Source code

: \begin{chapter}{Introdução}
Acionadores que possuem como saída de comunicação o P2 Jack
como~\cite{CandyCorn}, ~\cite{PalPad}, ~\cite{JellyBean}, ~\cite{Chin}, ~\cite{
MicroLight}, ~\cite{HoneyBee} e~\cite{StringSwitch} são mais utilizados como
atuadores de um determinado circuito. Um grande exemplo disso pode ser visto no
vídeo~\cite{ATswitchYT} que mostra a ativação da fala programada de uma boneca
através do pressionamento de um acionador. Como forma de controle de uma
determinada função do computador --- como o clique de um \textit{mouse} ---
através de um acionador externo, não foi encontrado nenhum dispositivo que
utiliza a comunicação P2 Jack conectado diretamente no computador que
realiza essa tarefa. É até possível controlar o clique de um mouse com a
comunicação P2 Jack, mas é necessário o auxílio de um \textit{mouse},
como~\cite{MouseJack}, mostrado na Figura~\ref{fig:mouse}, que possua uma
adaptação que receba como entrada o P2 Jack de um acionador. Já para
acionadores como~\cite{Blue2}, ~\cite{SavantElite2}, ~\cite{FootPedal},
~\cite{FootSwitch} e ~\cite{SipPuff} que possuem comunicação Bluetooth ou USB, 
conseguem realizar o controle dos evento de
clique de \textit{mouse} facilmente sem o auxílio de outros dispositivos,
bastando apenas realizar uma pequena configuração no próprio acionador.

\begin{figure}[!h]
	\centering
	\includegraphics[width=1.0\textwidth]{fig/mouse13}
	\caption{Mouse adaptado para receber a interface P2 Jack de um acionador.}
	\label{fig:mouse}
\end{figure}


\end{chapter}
※ ※ ※
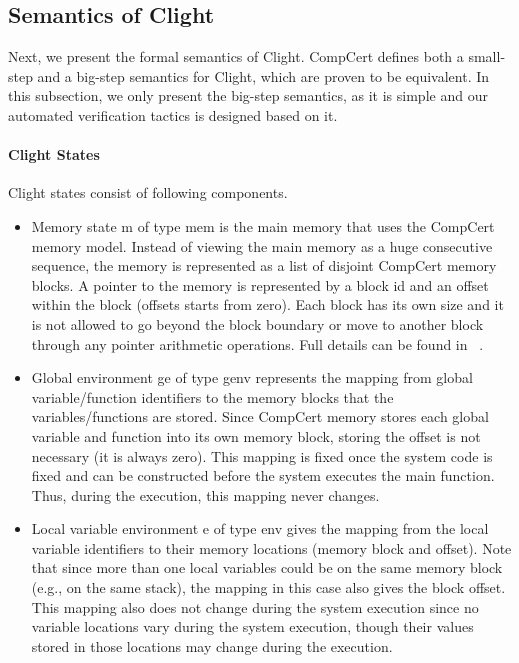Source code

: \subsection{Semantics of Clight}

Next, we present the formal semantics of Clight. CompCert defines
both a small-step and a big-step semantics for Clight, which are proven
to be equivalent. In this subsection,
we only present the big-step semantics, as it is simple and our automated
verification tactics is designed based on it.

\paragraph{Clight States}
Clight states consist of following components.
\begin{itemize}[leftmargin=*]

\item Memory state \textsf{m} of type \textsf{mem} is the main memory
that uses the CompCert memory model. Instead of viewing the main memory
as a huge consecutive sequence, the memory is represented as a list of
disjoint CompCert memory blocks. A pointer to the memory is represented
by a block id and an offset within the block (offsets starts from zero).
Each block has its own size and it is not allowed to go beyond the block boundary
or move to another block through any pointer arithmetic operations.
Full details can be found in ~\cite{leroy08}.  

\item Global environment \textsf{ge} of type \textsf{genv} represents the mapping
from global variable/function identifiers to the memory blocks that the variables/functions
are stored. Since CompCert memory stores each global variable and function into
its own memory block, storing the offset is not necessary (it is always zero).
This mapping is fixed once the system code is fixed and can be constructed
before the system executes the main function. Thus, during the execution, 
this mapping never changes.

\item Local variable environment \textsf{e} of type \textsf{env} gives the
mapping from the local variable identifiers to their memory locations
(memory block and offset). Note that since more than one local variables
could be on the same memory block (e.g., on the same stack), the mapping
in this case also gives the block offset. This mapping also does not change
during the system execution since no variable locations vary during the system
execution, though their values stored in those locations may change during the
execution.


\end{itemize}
※ ※ ※
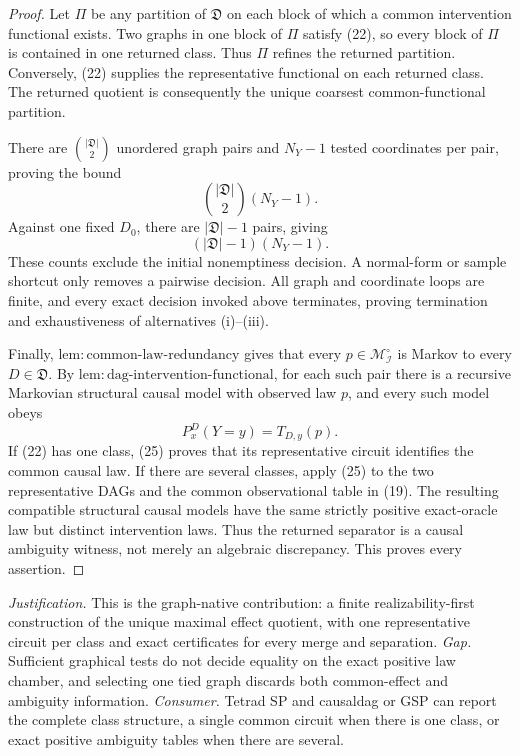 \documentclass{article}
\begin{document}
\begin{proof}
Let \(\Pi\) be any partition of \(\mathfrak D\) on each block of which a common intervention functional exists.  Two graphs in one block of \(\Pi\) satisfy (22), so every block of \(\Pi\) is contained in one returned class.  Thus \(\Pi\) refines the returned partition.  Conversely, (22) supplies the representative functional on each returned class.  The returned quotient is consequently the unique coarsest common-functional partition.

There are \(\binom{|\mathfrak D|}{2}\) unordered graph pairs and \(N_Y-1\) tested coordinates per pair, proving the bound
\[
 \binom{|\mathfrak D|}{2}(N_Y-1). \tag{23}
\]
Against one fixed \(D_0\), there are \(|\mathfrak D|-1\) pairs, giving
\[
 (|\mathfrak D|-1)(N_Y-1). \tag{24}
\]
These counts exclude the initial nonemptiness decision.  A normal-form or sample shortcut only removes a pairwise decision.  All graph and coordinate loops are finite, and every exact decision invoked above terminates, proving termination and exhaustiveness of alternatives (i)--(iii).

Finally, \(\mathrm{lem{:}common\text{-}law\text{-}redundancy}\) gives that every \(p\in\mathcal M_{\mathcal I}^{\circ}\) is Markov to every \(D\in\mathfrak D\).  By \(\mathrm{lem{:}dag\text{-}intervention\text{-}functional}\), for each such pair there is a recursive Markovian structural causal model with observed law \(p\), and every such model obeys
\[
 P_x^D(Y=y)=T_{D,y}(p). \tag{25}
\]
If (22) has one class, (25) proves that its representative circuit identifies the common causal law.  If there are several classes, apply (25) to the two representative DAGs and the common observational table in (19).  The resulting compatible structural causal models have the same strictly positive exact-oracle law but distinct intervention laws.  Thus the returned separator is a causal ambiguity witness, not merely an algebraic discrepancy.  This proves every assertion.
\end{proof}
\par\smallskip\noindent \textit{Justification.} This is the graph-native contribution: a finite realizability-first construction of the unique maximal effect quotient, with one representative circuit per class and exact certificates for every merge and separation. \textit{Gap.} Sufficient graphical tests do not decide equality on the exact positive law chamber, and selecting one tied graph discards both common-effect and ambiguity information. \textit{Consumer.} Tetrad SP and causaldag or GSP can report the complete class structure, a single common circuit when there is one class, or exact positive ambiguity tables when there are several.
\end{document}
※ ※ ※
* _Assignment_
Find the word "subsection" in the entries. Copy each line that holds it.

* _Your solution_
: \subsection{Semantics of Clight}
to be equivalent. In this subsection,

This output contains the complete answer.